All these above indications can be combined. Now a last point to consider, Japanese kanji are written from left to right (European way) since Meiji period. They were written from right to left before. So most of these old marking follow this old fashion, but there is really no exact rules. In addition kanji can always be written from top to bottom. Horizontal (in both directions) and vertical writing can be used simultaneously.
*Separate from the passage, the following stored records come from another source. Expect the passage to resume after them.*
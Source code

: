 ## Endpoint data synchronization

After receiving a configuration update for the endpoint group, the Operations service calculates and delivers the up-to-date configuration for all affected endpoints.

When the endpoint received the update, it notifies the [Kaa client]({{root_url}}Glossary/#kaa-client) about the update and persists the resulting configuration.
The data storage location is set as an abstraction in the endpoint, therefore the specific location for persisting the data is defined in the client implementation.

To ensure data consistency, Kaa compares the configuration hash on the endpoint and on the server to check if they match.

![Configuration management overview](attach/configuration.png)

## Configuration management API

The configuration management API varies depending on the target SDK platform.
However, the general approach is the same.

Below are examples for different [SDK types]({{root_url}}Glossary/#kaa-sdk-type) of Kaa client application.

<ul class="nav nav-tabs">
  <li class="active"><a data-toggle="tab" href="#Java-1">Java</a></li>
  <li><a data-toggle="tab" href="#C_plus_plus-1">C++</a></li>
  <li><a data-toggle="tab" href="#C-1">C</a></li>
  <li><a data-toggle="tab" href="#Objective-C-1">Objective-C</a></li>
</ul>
5) Signature in a square or not
This is a rather modern way for a Kutani painter or shop/kiln to sign a piece, let say since around Taisho period. Either the kiln or the painter is well known, he will be using in this case a specific marking which can be identified. Quite often a stylistic writing of his potter’s name or kiln’s name in a square. Then it is only question of experience and practice to recognize the origin and it might be quite difficult for beginners. All these marks below are from very famous painters!


4) Other types of marking
There are 2 other alternative types which can be encountered :

- Blank pots marking. Some kilns which are producing only blank pots mark their production with an underglaze signature also sometimes with embossed or engraved mark. It is interesting when we can see that the blank producer is sometimes from a complete different area or even country (like you can see below : Italia, Limoges - France, Fukagawa - Japan or Klosterle - Czech).
It means that some rich customers did not hesitate to order blanks from overseas and have their service decorated in Kutani.
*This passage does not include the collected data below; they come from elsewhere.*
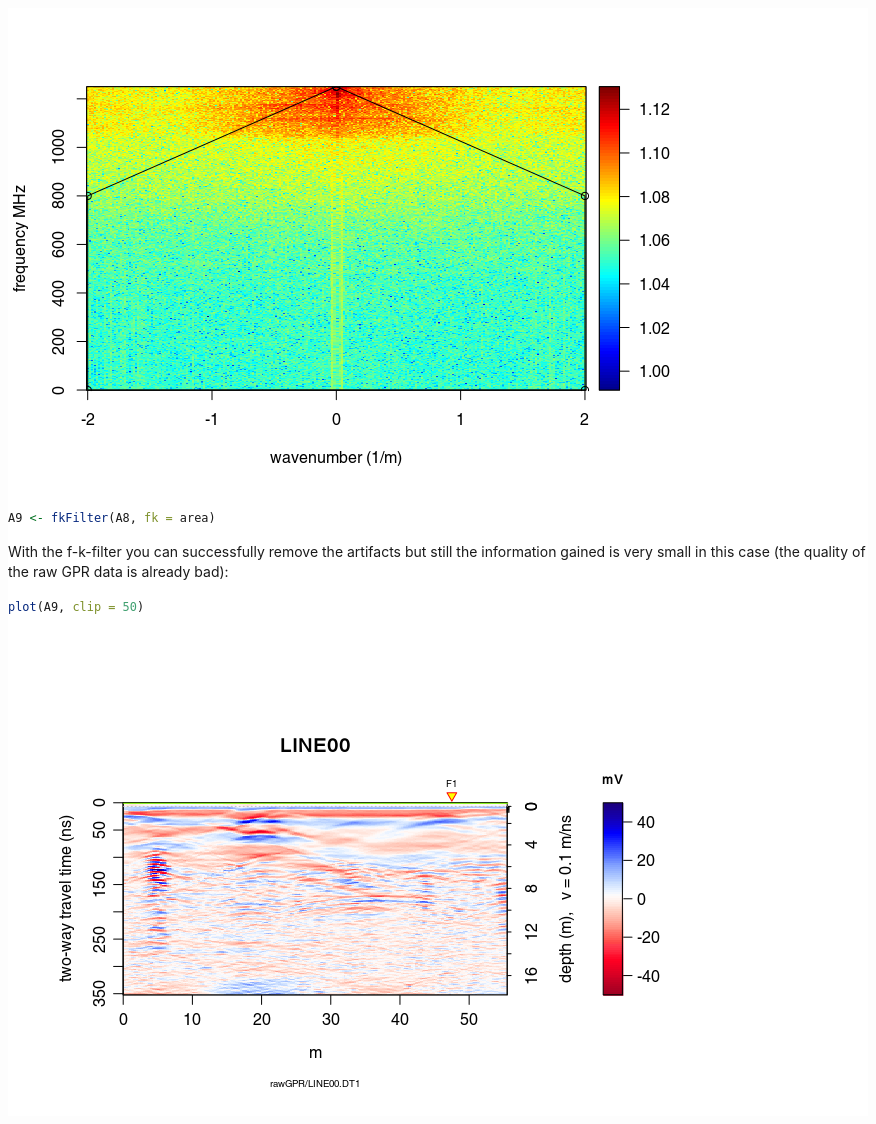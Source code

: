 ![plot fk-filter](01_RGPR_tutorial_basic-processing_files/figure-markdown_github-tex_math_single_backslash/fkspec-1.png)

``` r
A9 <- fkFilter(A8, fk = area)
```

With the f-k-filter you can successfully remove the artifacts but still the information gained is very small in this case (the quality of the raw GPR data is already bad):

``` r
plot(A9, clip = 50)
```

![plot fk-spectrum](01_RGPR_tutorial_basic-processing_files/figure-markdown_github-tex_math_single_backslash/fk_plot-1.png)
- Embossed or engraved marks:
Some painters or kilns have chosen to sign their pieces by an engraved or embossed mark:

General comments

One key point to understand is that Japanese painters or potters are using several types of names. Each one has a Family name. But this family name may change in the first part of his life. Adoption was a common practice in the 19 century up to 18 or 20 years old especially if the family had no male descendant and there are often marriage organized between Sensei’s (master/teacher) daughter and Deishi (student) who can be adopted or may change name to enter in the family.
Later, the artist may select or receive a potter or painter name, called "Go" or 号 in kanji. He may use several Go in his life. We refer here in the database as a Pen name.

Be careful with identical English potter Pen names, Kanji writing might be different and therefore belonging to different persons. Seizan is a good example, there are 8 different painters called Seizan in the database using 5 different kanji!
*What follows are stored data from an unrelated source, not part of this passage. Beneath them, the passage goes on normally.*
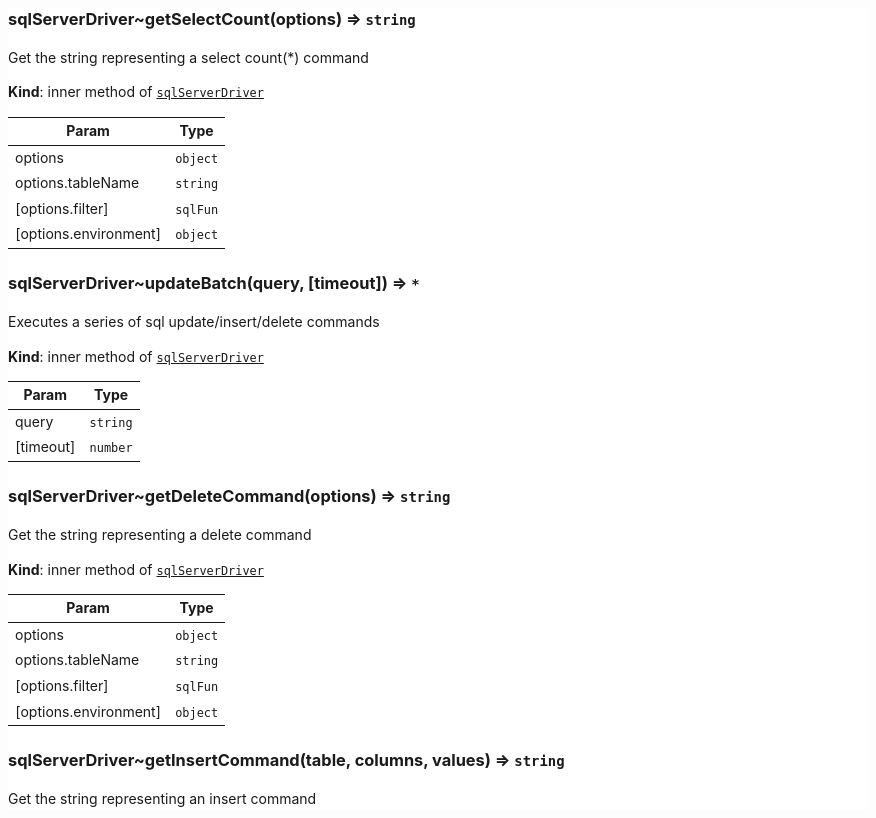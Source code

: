 <a name="module_sqlServerDriver..getSelectCount"></a>

### sqlServerDriver~getSelectCount(options) ⇒ <code>string</code>
Get the string representing a select count(*) command

**Kind**: inner method of [<code>sqlServerDriver</code>](#module_sqlServerDriver)  

| Param | Type |
| --- | --- |
| options | <code>object</code> | 
| options.tableName | <code>string</code> | 
| [options.filter] | <code>sqlFun</code> | 
| [options.environment] | <code>object</code> | 

<a name="module_sqlServerDriver..updateBatch"></a>

### sqlServerDriver~updateBatch(query, [timeout]) ⇒ <code>\*</code>
Executes a series of sql update/insert/delete commands

**Kind**: inner method of [<code>sqlServerDriver</code>](#module_sqlServerDriver)  

| Param | Type |
| --- | --- |
| query | <code>string</code> | 
| [timeout] | <code>number</code> | 

<a name="module_sqlServerDriver..getDeleteCommand"></a>

### sqlServerDriver~getDeleteCommand(options) ⇒ <code>string</code>
Get the string representing a delete command

**Kind**: inner method of [<code>sqlServerDriver</code>](#module_sqlServerDriver)  

| Param | Type |
| --- | --- |
| options | <code>object</code> | 
| options.tableName | <code>string</code> | 
| [options.filter] | <code>sqlFun</code> | 
| [options.environment] | <code>object</code> | 

<a name="module_sqlServerDriver..getInsertCommand"></a>

### sqlServerDriver~getInsertCommand(table, columns, values) ⇒ <code>string</code>
Get the string representing an insert command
Some painters are also calligraphists, but this will be the subject of one other Newsletter….
Last comment, we use here the term ’’potters’’, but in fact 90% are just painters, who buy their blanks to specialized kilns. Very few kilns are producing both blanks and enamel over glaze.

Kiln’s owner are called Kamamoto (窯元) and generally give their name or pen name to their kiln. They may be potters, painters or just business men.